O processo de ruptura criado pela rejeição dos valores instituídos, contribuirá forçosamente, para uma necessária mudança de atitudes e do cânone instituído, daí a própria inovação poder ser pensada, em termos sociais, e não apenas ao nível estrutural, ou seja, como defende Bernstein (9), – "a ruptura do discurso patriarcal, pode ler-se tanto em termos de política, racial e sexual, como em termos de inovação estrutural no abstracto". A poesia terá cada vez mais de ser uma "voz" em ebulição, que actue fortemente como se fosse sempre uma oportunidade única.
O poeta norte-americano Robert Duncan (10), no poema "Raízes e Ramos" afirma:

Só existe o tempo único.
Só existe o Deus único.
Só existe a promessa única,
e da sua chama
e das margens da página todos se incendeiam.
Só existe a página única,
o resto fica,
em cinzas. Só existem
o continente único, o mar único –
entrando pelas fendas, batendo, rebentando
correndo de lado a lado.

Mas se na "Poética" de Aristóteles, se defende um saber feito de fazer, baseado na revalorização do concreto, procurando imitar através do real o que ainda não se viu, em contínua procura da uma reedificação do corpo poético, na A-Poética, Bernstein (11), sabendo que as formas convencionais de representação, condicionam a própria representação de utopia, ou seja, não é possível pensar o mundo fora da sociedade e as suas formas de representação. Pois só através do objectivo patético e cómico, tal poderá ser possível (valorizando o absurdo como ruptura). Assim, num feroz método de tudo amalgamar, visando, por vezes de forma obsessiva, o objectivo de destruir a centralidade da narrativa, da nossa própria narrativa dominante, num processo de "estar entre", entre todos os vectores (do qual todos somos parte integrante), determinará então, sempre, um processo de ruptura e não transformando apenas, através da produção da imitação, como preconiza de forma substantiva, a "Poética" de Aristóteles.
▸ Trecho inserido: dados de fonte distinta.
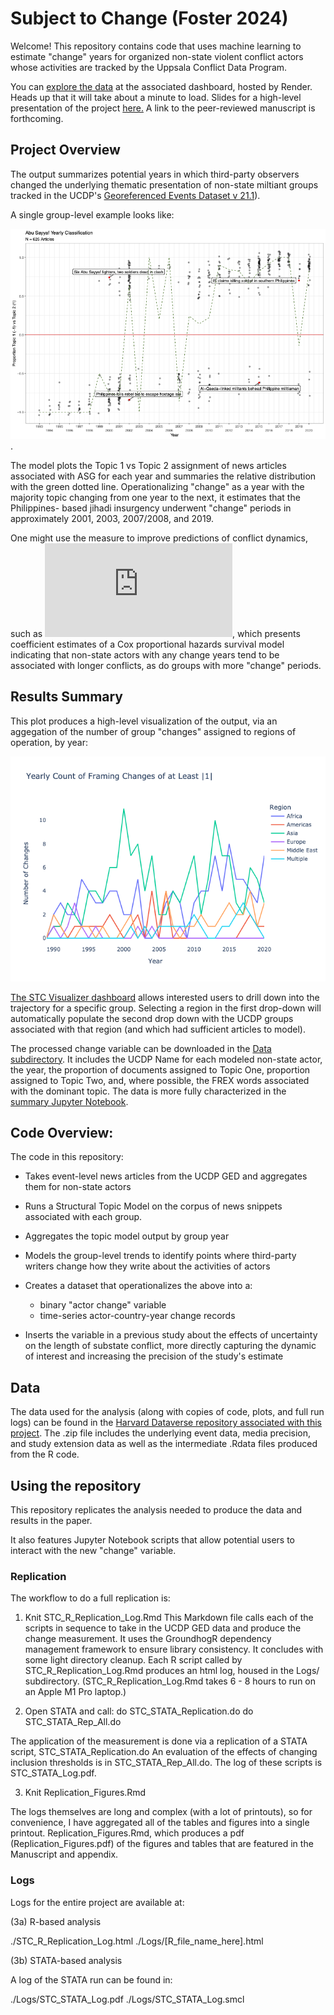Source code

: # Subject to Change (Foster 2024)

Welcome! This repository contains code that uses machine learning to estimate "change" years for organized non-state violent conflict actors whose activities are tracked by the Uppsala Conflict Data Program.

You can [explore the data](https://stc-visualizer.onrender.com) at the associated dashboard, hosted by Render. Heads up that it will take about a minute to load.
Slides for a high-level presentation of the project [here.](https://github.com/margaretfoster/slides/blob/main/Foster-TargetRWETalk_2024.pdf)
A link to the peer-reviewed manuscript is forthcoming.
## Project Overview

The output summarizes potential years in which third-party observers changed the underlying thematic presentation of non-state miltiant groups tracked in the UCDP's [Georeferenced Events Dataset v 21.1](https://ucdp.uu.se/downloads/olddw.html)).

A single group-level example looks like: 

![Activity modeling for Abu Sayyaf](https://github.com/margaretfoster/SubjectToChange/blob/master/images/annotedAbuSayyaf.png).

The model plots the Topic 1 vs Topic 2 assignment of news articles associated with ASG for each year and summaries the relative distribution with the green dotted line. Operationalizing "change" as a year with the majority topic changing from one year to the next, it estimates that the Philippines- based jihadi insurgency underwent "change" periods in approximately 2001, 2003, 2007/2008, and 2019.

One might use the measure to improve predictions of conflict dynamics, such as ![in this model](https://github.com/margaretfoster/SubjectToChange/blob/master/images/TerminationCoefPlotExtUp.pdf), which presents coefficient estimates of a Cox proportional hazards survival model indicating that non-state actors with any change years tend to be associated with longer conflicts, as do groups with more "change" periods.

## Results Summary

This plot produces a high-level visualization of the output, via an aggegation of the number of group "changes" assigned to regions of operation, by year:

![yearly count](https://github.com/margaretfoster/SubjectToChange/blob/master/images/fig_regional_count.png)

[The STC Visualizer dashboard](https://stc-visualizer.onrender.com/) allows interested users to drill down into the trajectory for a specific group. Selecting a region in the first drop-down will automatically populate the second drop down with the UCDP groups associated with that region (and which had sufficient articles to model).

The processed change variable can be downloaded in the [Data subdirectory](./data/group_years_regions.csv/). It includes the UCDP Name for each modeled non-state actor, the year, the proportion of documents assigned to Topic One, proportion assigned to Topic Two, and, where possible, the FREX words associated with the dominant topic.  The data is more fully characterized in the [summary Jupyter Notebook](https://github.com/margaretfoster/SubjectToChange/blob/master/07_Introductory_Viz.ipynb).

## Code Overview:

The code in this repository:

- Takes event-level news articles from the UCDP GED and aggregates them for non-state actors
- Runs a Structural Topic Model on the corpus of news snippets associated with each group.
- Aggregates the topic model output by group year
- Models the group-level trends to identify points where third-party writers change how they write about the activities of actors
- Creates a dataset that operationalizes the above into a:
    - binary "actor change" variable
    - time-series actor-country-year change records

- Inserts the variable in a previous study about the effects of uncertainty on the length of substate conflict, more directly capturing the dynamic of interest and increasing the precision of the study's estimate

## Data

The data used for the analysis (along with copies of code, plots, and full run logs) can be found in the [Harvard Dataverse repository associated with this project](https://dataverse.harvard.edu/dataset.xhtml?persistentId=doi%3A10.7910%2FDVN%2F1HNSZR). The .zip file includes the underlying event data, media precision, and study extension data as well as the intermediate .Rdata files produced from the R code.

## Using the repository

This repository replicates the analysis needed to produce the data and results in the paper.

It also features Jupyter Notebook scripts that allow potential users to interact with the new "change" variable. 

### Replication
The workflow to do a full replication is:

1) Knit STC_R_Replication_Log.Rmd
This Markdown file calls each of the scripts in sequence to take in the UCDP GED data and produce the change measurement. It uses the GroundhogR dependency management framework to ensure library consistency. It concludes with some light directory cleanup.  Each R script called by STC_R_Replication_Log.Rmd produces an html log, housed in the Logs/ subdirectory. (STC_R_Replication_Log.Rmd takes 6 - 8 hours to run on an Apple M1 Pro laptop.)
  
2) Open STATA and call:
do STC_STATA_Replication.do
do STC_STATA_Rep_All.do

The application of the measurement is done via a replication of a STATA script, STC_STATA_Replication.do
An evaluation of the effects of changing inclusion thresholds is in STC_STATA_Rep_All.do. The log of these scripts is STC_STATA_Log.pdf.

3) Knit Replication_Figures.Rmd

The logs themselves are long and complex (with a lot of printouts), so for convenience, I have aggregated all of the tables and figures into a single printout.
Replication_Figures.Rmd, which produces a pdf (Replication_Figures.pdf) of the figures and tables that are featured in the Manuscript and appendix.

### Logs
Logs for the entire project are available at:

(3a) R-based analysis

./STC_R_Replication_Log.html
./Logs/[R_file_name_here].html 

(3b) STATA-based analysis

A log of the STATA run can be found in:

./Logs/STC_STATA_Log.pdf
./Logs/STC_STATA_Log.smcl



 
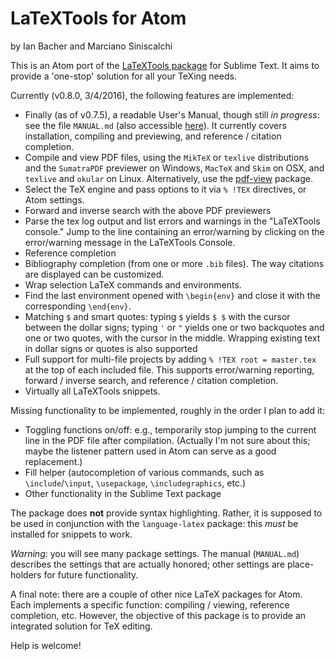 # LaTeXTools for Atom

by Ian Bacher and Marciano Siniscalchi

This is an Atom port of the [LaTeXTools package](http://github.com/SublimeText/LaTeXTools) for Sublime Text. It aims to provide a 'one-stop' solution for all your TeXing needs.

Currently (v0.8.0, 3/4/2016), the following features are implemented:

* Finally (as of v0.7.5), a readable User's Manual, though still *in progress*: see the file `MANUAL.md` (also accessible [here](https://github.com/msiniscalchi/atom-latextools/blob/master/MANUAL.md)). It currently covers installation, compiling and previewing, and reference / citation completion.
* Compile and view PDF files, using the `MikTeX` or `texlive` distributions and the `SumatraPDF` previewer on Windows, `MacTeX` and `Skim` on OSX, and `texlive` and `okular` on Linux. Alternatively, use the [pdf-view](https://atom.io/packages/pdf-view) package.
* Select the TeX engine and pass options to it via `% !TEX` directives, or Atom settings.
* Forward and inverse search with the above PDF previewers
* Parse the tex log output and list errors and warnings in the "LaTeXTools console." Jump to the line containing an error/warning by clicking on the error/warning message in the LaTeXTools Console.
* Reference completion
* Bibliography completion (from one or more `.bib` files). The way citations are displayed can be customized.
* Wrap selection LaTeX commands and environments.
* Find the last environment opened with `\begin{env}` and close it with the corresponding `\end{env}`.
* Matching `$` and smart quotes: typing `$` yields `$ $` with the cursor between the dollar signs; typing `'` or `"` yields one or two backquotes and one or two quotes, with the cursor in the middle. Wrapping existing text in dollar signs or quotes is also supported
* Full support for multi-file projects by adding  `% !TEX root = master.tex` at the top of each included file. This supports error/warning reporting, forward / inverse search, and reference / citation completion.
* Virtually all LaTeXTools snippets.


Missing functionality to be implemented, roughly in the order I plan to add it:

* Toggling functions on/off: e.g., temporarily stop jumping to the current line in the PDF file after compilation. (Actually I'm not sure about this; maybe the listener pattern used in Atom can serve as a good replacement.)
* Fill helper (autocompletion of various commands, such as  `\include`/`\input`, `\usepackage`, `\includegraphics`, etc.)
* Other functionality in the Sublime Text package


The package does **not** provide syntax highlighting. Rather, it is supposed to be used in conjunction with the `language-latex` package: this *must* be installed for snippets to work.

*Warning*: you will see many package settings. The manual (`MANUAL.md`) describes the settings that are actually honored; other settings are place-holders for future functionality.

A final note: there are a couple of other nice LaTeX packages for Atom. Each implements a specific function: compiling / viewing,  reference completion, etc. However, the objective of this package is to provide an integrated solution for TeX editing.

Help is welcome!
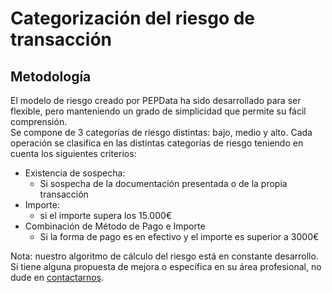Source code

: # Categorización del riesgo de transacción

## Metodología

El modelo de riesgo creado por PEPData ha sido desarrollado para ser flexible, pero manteniendo un grado de simplicidad que permite su fácil comprensión.   
Se compone de 3 categorías de riesgo distintas: bajo, medio y alto. Cada operación se clasifica en las distintas categorías de riesgo teniendo en cuenta los siguientes criterios:

* Existencia de sospecha: 
  * Si sospecha de la documentación presentada o de la propia transacción
* Importe: 
  * si el importe supera los 15.000€
* Combinación de Método de Pago e Importe
  * Si la forma de pago es en efectivo y el importe es superior a 3000€

Nota: nuestro algoritmo de cálculo del riesgo está en constante desarrollo. Si tiene alguna propuesta de mejora o específica en su área profesional, no dude en [contactarnos](../../outros/contactos.md).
Veja-se o poema do poeta Brasileiro Wilmar Silva, do livro “anu” (12):

riomarnoiteinteriordasgraiz
euanuavesoubichonasenda
(…)
ninchodgravetofelndiaviés
véundavausíndigodobrasil
triçaentrioandorinhasanu

Mas, este processo terá que ser permanente (o mito sobre o mito), o novo mito será convenção, para poder ser também estilhaçada por outro mito que será convenção, que será convenção e estilhaçada, num ciclo infinito. Afirma Bernstein (13), que "a desfiguração é um pré-requisito necessário à reconfiguração, à regeneração da capacidade de figurar – de calcular – de pensar figurativamente, tropicalmente", reforça ele. E se de alguma forma, tudo é relativo, é no entanto necessário "tomar uma posição em função de", porque não é relativo, como sinónimo de tanto faz, daí o interesse pela poética e pela forma poética, como "forma" fundamental de fazer político e transformação do mundo. A “transformação eminente”, como refere Herberto Helder, pois a escrita da metamorfose é a caligrafia em que a acto do poeta, transforma o próprio acto de transformar.
Charles Bernstein, no seu livro “Histórias de Guerra” (14), afirma:

a política num poema tem a ver
com o como ele penetra o mundo
(…)
a guerra é um poema que está aflito com sua sombra
e furioso em seu curso.

Em sua “Geopoesis das Margens”, a poesia buscando “os sentidos outros” em ininterrupta e apocalíptica guerrilha, contra a “conspiração do silêncio”, como refere Graça Capinha, procurando o desequilíbrio nas múltiplas vozes que explodem na sua desmesurada e profunda diversidade. A poesia como um maravilhoso oceano agonista.
São urgentes soluções, e neste percurso é crucial activar o potencial poético para toda a gente, não interessando a quantidade ou mesmo serem lidos, como afirma Bernstein, a árvore não necessita obrigatoriamente de ter alguém debaixo dos ramos à sombra, mas se precisarem, a sombra está lá. Sem hesitação, Bernstein (15), deseja que "o barulho social seja um som que a poesia pode não só fazer, como também ecoar e ressoar" de forma avassaladora e perturbadora. A poesia, como dialéctica multi-direcionada e multi-vectorial, até porque o essencial é "agarrar" os sons que nós próprios ouvimos. Até porque como refere, “é sempre a margem que define o centro”.
Citando o poeta Mário Cesariny de Vasconcelos (16):

Entre nós e as palavras há metal fundente
entre nós e as palavras há hélices que andam
e podem dar-nos a morte violar-nos tirar
do mais fundo de nós o mais útil segredo
entre nós e as palavras há perfis ardentes
espaços cheios de gente de costas
altas flores venenosas portas por abrir
e escadas e ponteiros e crianças sentadas
à espera do seu tempo e do seu precipício
(...)
Entre nós e as palavras, os emparedados
e entre nós e as palavras, o nosso dever falar.

Notas:

(1) (3) (4) (7) (9) (11) (13) (15): Revista Crítica de Ciências Sociais nº47, "Os poetas e o social", 1997,Coimbra·
(2): Poesia do Mundo 2; Org. Maria Irene Ramalho, Poesia Afrontamento, 1998,
Stª Maria da Feira.
(5): Rosa do Mundo, 2001 Poemas para o Futuro; 2º Ed., 2001, Assírio & Alvim, Lisboa

(6): Helder, Herberto; "Poesia Toda", Assírio & Alvim, Lisboa, 1981.(8): Bonvicino, Régis;Palmer,Michael;"Cadenciando-um-Ning,Um Samba Para o Outro",1ºEd.,2001,Ateliê Editorial, S.Paulo-Brasil (10): Helder, Herberto;"Poesia Toda", 1ºEd.,Assírio & Alvim, Lisboa, 1996.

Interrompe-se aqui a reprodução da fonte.